The modular philosophy of the full stack is to give you the building blocks for exactly this also :)


Looking through the balance of the material, I can see that, but on first glance, this seems a confusible point.


Already supported :)


Will this be documented at some point?


coming later this year once we stabilise a bit more :)


The rust port of Hypercore has been very active recently and they are making good progress. Part of the latest Hypercore release was to move some of the transport crypto to be easier to port to other languages such as rust.

The wire protocol works now: https://github.com/Frando/hypercore-protocol-rs and the community is active in #datrs on freenode


Yes, we'll definitely be doing this. Thanks for the feedback.


Hypercore is a single writer append-only log. The website has a bit more info about how it works, but's basically a merkle log signed by a private key / public key scheme. We build collaborative data structures by combining multiple Hypercores.

Hyperdrives builds a p2p filesystem on top of Hypercore for a single writer.
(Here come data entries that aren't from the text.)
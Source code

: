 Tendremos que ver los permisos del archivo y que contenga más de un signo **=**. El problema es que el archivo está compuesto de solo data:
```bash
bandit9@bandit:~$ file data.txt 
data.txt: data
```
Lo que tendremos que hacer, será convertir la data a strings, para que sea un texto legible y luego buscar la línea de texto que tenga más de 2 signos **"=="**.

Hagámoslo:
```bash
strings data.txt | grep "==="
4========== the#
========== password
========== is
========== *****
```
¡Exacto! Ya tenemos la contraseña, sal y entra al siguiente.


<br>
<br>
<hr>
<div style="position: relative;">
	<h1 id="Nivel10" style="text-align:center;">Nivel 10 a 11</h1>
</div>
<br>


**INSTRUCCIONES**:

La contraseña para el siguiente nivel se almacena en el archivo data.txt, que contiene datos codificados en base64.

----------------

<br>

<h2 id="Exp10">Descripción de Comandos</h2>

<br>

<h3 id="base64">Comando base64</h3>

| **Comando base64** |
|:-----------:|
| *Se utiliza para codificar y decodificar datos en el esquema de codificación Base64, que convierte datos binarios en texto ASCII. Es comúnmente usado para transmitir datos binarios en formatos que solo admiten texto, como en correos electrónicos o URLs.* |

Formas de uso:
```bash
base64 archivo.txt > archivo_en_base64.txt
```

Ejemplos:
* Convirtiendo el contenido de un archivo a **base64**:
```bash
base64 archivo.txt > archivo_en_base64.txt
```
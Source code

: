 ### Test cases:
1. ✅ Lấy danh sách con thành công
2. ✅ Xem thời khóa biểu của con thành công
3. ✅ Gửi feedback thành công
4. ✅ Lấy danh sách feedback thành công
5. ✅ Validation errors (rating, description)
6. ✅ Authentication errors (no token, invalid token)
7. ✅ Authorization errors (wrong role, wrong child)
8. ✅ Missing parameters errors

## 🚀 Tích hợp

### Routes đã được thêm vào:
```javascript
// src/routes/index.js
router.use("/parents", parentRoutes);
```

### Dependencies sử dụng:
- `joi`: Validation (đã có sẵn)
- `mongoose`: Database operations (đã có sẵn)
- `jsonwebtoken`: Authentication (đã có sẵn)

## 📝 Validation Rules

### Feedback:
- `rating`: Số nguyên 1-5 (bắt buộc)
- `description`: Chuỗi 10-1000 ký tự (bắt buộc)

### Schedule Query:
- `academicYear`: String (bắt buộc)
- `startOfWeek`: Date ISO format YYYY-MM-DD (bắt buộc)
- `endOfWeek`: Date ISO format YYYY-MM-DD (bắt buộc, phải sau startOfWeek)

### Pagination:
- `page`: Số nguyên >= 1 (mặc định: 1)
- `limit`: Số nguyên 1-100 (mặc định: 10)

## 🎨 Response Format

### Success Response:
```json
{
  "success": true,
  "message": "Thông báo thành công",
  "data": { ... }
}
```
Using mounts you can mount other peoples drives so merge conflicts don't happen since there is no overlapping writes.

We are working on a union mount approach as well for overlapping drives (we talk a bit about this in the post)


So it sounds a bit like you've replicated git.

Do you agree that for the collaborative data structures side of things (like the chat app) users of the hypercore-protocol will likely run into clock trust problems?

PS I'm a big fan of your work/repos.


Yea you have to trust the original writers atm. I have some ideas for reducing this trust in the future through some consensus schemes but nothing fully baked yet. Def something I wanna hit tho, so we can get better security in something like a massively distributed chat system.


The peers gossip using compressed bitfields in regards to what data they have. These bitfields are super small so we can pack quite a bit of information.

At the moment we don't do anything special in regards to discovery, but as we scale that's something we want to investigate. Since everything is running on append-only logs we can group the data into sections quite easily so there is some easy wins we can do there with announcing to the dht that you have data in a specific region.


So do you opportunistically gather info about what other peers have via this gossip protocol, or just when you need something?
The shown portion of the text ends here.